There is also NYC Department of Small Business Services who has programs to help immigrants, minorities and women. As it so happens the department’s commissioner, Gregg Bishop, spoke on the Jobs of Tomorrow panel as well. In fact, 27 percent of their budget, over $47 million, goes to workforce development and related programs.
While there are agencies and companies focusing on minority growth in various sectors, the panel also touched on job growth and the tech industry.
Greg David, another panelist and Crain's Columnist, said the city accounts for 40 percent of the state population, but gained 75 percent of the jobs recovery since the resection. With that, he argues there soon will be a Silicon Alley because there was a 58 percent job growth from 2007 to 2014. David’s final argument for New York City’s growing tech industry is proximity still matters for the past 16 years because it makes it easier for communication.
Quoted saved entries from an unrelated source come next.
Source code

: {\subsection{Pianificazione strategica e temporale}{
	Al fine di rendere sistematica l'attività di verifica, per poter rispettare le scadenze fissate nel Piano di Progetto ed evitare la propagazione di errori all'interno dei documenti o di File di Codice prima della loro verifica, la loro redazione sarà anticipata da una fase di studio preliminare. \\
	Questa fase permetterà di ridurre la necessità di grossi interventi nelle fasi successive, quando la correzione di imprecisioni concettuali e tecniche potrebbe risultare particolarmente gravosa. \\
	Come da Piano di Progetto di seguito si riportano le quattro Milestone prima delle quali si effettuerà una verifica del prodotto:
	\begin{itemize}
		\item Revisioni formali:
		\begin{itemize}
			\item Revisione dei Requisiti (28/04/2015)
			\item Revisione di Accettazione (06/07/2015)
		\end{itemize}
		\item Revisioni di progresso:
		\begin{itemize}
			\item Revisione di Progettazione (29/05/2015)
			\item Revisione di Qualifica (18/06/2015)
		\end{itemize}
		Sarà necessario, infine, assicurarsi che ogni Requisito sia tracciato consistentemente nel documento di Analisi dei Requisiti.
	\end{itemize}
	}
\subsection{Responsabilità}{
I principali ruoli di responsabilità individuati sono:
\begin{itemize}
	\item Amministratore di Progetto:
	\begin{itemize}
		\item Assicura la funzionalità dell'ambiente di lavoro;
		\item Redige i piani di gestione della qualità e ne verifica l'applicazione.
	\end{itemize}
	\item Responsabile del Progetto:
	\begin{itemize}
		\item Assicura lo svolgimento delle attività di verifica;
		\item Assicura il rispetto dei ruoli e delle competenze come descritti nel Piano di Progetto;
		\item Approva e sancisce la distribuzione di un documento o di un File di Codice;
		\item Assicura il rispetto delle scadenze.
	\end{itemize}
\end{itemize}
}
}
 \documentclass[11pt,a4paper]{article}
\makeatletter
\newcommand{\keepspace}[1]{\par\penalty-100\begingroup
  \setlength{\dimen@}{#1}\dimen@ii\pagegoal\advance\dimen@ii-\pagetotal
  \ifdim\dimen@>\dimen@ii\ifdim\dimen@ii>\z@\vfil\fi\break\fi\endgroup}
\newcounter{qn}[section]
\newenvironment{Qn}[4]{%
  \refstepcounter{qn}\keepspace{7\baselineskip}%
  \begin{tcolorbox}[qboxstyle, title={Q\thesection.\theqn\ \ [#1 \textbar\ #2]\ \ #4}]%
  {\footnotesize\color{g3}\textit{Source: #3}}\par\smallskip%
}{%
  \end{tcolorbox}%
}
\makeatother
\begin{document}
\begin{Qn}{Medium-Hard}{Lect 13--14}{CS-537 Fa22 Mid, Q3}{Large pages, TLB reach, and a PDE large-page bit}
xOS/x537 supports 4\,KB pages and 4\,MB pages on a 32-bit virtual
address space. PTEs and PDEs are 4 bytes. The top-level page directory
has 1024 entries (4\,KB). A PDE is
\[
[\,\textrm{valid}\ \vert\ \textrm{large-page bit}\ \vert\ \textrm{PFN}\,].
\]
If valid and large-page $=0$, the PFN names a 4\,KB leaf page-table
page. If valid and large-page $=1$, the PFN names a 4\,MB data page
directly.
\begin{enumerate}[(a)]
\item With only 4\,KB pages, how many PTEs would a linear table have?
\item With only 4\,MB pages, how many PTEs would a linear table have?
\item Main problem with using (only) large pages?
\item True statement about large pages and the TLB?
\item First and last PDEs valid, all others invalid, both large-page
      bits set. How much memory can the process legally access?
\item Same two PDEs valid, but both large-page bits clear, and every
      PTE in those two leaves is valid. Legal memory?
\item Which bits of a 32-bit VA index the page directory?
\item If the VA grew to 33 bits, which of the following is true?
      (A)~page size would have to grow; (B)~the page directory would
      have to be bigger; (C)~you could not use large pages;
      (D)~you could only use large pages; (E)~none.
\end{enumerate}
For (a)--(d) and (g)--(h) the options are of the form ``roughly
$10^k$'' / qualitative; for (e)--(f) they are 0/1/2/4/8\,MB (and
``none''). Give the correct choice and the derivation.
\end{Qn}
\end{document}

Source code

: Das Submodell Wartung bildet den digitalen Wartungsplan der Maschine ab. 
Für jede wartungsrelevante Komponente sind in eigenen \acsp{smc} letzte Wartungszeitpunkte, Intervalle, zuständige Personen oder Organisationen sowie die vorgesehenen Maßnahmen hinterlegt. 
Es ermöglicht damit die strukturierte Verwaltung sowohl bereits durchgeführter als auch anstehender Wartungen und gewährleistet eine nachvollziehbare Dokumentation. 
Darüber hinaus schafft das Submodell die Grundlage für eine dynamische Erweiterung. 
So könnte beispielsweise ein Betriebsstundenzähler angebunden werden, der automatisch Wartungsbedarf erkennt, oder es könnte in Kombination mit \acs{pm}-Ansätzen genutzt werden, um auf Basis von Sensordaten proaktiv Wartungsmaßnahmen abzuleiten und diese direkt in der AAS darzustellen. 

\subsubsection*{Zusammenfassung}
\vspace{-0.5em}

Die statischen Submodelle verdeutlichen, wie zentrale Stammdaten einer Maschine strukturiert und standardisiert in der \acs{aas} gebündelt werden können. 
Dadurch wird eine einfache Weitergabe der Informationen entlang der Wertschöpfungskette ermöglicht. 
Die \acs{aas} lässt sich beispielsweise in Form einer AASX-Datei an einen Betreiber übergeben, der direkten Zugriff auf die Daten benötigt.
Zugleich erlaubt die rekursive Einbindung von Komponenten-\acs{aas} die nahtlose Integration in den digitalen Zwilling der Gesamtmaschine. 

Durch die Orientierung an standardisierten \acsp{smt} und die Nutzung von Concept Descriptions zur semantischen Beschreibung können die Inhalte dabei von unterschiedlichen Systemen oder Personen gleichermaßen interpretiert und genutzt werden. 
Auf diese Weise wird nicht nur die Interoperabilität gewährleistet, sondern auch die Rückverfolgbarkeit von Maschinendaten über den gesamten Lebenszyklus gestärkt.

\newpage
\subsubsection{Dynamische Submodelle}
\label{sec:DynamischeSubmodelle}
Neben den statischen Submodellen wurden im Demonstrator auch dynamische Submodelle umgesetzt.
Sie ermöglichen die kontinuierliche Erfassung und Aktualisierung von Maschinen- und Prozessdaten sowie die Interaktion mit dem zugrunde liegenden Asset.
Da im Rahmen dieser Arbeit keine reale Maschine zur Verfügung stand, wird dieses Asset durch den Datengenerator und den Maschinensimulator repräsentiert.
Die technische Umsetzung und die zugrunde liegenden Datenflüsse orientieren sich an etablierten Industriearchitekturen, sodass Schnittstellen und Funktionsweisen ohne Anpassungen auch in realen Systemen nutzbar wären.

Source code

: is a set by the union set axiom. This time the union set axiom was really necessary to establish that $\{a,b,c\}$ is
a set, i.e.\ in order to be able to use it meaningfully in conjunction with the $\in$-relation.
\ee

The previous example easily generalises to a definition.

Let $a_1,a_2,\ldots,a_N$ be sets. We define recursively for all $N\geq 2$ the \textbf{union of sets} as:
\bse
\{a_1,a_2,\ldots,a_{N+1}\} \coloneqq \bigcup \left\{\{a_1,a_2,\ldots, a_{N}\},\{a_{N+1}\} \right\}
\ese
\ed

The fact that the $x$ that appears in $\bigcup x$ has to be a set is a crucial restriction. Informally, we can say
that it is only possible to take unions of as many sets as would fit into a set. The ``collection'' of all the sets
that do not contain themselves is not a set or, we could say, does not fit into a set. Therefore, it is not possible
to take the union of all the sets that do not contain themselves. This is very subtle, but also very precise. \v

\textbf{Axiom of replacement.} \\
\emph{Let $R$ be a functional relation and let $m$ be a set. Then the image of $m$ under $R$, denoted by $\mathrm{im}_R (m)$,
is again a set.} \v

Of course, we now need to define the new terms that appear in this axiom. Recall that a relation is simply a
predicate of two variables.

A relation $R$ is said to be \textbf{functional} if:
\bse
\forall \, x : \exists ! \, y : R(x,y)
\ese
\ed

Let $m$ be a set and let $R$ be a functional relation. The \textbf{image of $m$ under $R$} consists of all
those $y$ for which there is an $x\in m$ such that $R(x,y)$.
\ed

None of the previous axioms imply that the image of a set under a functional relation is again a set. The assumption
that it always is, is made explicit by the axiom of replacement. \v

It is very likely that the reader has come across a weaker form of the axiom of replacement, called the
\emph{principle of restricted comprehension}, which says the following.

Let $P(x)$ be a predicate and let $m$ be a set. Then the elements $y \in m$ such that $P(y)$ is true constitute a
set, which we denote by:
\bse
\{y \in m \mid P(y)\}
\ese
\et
David and Bishop along with the rest of the panel, Co-found and CEO of Casper Philip Krim, and Hunter College’s President Jennifer Raab, argued for more diversity in the tech industry and using education to prepare for it.
“Let’s start teaching in the first grade so they won’t be afraid of math and tech” said Bishop on the panel.
And the city is trying to create incentives for minorities such as having Pratt and CUNY’s New York City College of Technology. With that, only 12.2 percent of New York City College of Technology’s student population is white, but over 60 percent of people in the tech industry are white.
Hunter College’s President Jennifer Raab says there is a skills gap for workers, so there needs to be more access to a liberal arts education to plug in those holes. It encourages critical thinking and other skills necessary for job placement in nearly every sector.
As New York City see 9 million people in the near future, Mayor Bill de Blasio plans to create nearly 5 million jobs by 2040.